=== Begin Enclosure ===
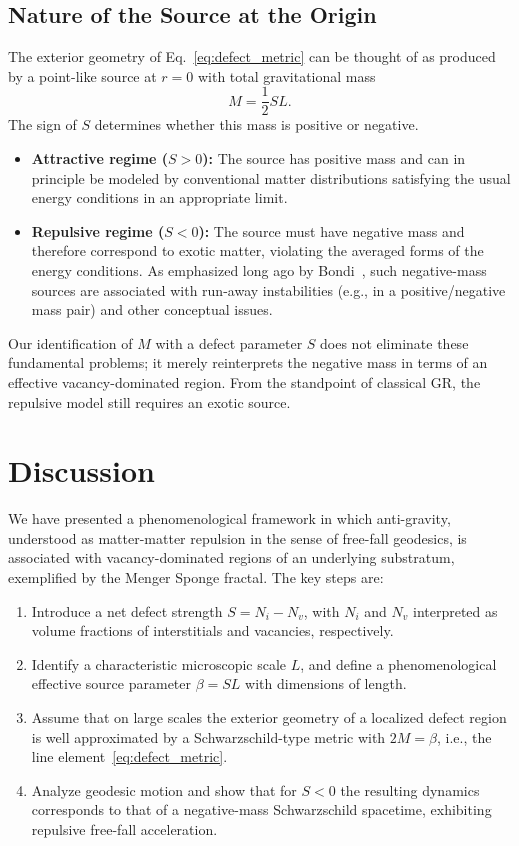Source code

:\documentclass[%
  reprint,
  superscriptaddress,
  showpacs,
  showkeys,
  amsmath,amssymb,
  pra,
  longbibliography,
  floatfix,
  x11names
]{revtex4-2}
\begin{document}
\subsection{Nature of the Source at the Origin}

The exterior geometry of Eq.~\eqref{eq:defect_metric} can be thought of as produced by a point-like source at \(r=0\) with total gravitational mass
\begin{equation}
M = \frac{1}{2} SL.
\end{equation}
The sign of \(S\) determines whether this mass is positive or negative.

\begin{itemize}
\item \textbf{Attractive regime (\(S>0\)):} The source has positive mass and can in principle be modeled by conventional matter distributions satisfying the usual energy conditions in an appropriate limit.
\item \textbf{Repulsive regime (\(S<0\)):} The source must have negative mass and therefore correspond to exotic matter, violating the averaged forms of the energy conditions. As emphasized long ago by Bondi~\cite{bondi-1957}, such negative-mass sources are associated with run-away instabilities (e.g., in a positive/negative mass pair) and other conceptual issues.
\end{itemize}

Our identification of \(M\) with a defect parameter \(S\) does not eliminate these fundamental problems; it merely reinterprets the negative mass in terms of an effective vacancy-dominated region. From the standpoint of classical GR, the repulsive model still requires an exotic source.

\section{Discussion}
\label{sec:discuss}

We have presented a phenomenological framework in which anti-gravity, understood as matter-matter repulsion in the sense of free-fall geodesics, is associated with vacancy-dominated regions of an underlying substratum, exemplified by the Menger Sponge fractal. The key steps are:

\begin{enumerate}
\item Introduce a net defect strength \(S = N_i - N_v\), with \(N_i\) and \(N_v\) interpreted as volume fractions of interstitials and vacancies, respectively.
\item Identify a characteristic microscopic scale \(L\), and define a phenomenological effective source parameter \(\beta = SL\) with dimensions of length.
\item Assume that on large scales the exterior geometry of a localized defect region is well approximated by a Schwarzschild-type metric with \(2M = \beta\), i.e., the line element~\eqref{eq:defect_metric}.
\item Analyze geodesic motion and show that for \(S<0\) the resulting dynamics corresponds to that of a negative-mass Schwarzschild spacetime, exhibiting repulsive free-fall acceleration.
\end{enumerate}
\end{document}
=== End Enclosure ===
### WHAT NEEDS TO BE DONE
Give back each line above verbatim, dropping every picture.

### RESULT
Source code

:\documentclass[%
  reprint,
  superscriptaddress,
  showpacs,
  showkeys,
  amsmath,amssymb,
  pra,
  longbibliography,
  floatfix,
  x11names
]{revtex4-2}
\begin{document}
\subsection{Nature of the Source at the Origin}

The exterior geometry of Eq.~\eqref{eq:defect_metric} can be thought of as produced by a point-like source at \(r=0\) with total gravitational mass
\begin{equation}
M = \frac{1}{2} SL.
\end{equation}
The sign of \(S\) determines whether this mass is positive or negative.

\begin{itemize}
\item \textbf{Attractive regime (\(S>0\)):} The source has positive mass and can in principle be modeled by conventional matter distributions satisfying the usual energy conditions in an appropriate limit.
\item \textbf{Repulsive regime (\(S<0\)):} The source must have negative mass and therefore correspond to exotic matter, violating the averaged forms of the energy conditions. As emphasized long ago by Bondi~\cite{bondi-1957}, such negative-mass sources are associated with run-away instabilities (e.g., in a positive/negative mass pair) and other conceptual issues.
\end{itemize}

Our identification of \(M\) with a defect parameter \(S\) does not eliminate these fundamental problems; it merely reinterprets the negative mass in terms of an effective vacancy-dominated region. From the standpoint of classical GR, the repulsive model still requires an exotic source.

\section{Discussion}
\label{sec:discuss}

We have presented a phenomenological framework in which anti-gravity, understood as matter-matter repulsion in the sense of free-fall geodesics, is associated with vacancy-dominated regions of an underlying substratum, exemplified by the Menger Sponge fractal. The key steps are:

\begin{enumerate}
\item Introduce a net defect strength \(S = N_i - N_v\), with \(N_i\) and \(N_v\) interpreted as volume fractions of interstitials and vacancies, respectively.
\item Identify a characteristic microscopic scale \(L\), and define a phenomenological effective source parameter \(\beta = SL\) with dimensions of length.
\item Assume that on large scales the exterior geometry of a localized defect region is well approximated by a Schwarzschild-type metric with \(2M = \beta\), i.e., the line element~\eqref{eq:defect_metric}.
\item Analyze geodesic motion and show that for \(S<0\) the resulting dynamics corresponds to that of a negative-mass Schwarzschild spacetime, exhibiting repulsive free-fall acceleration.
\end{enumerate}
\end{document}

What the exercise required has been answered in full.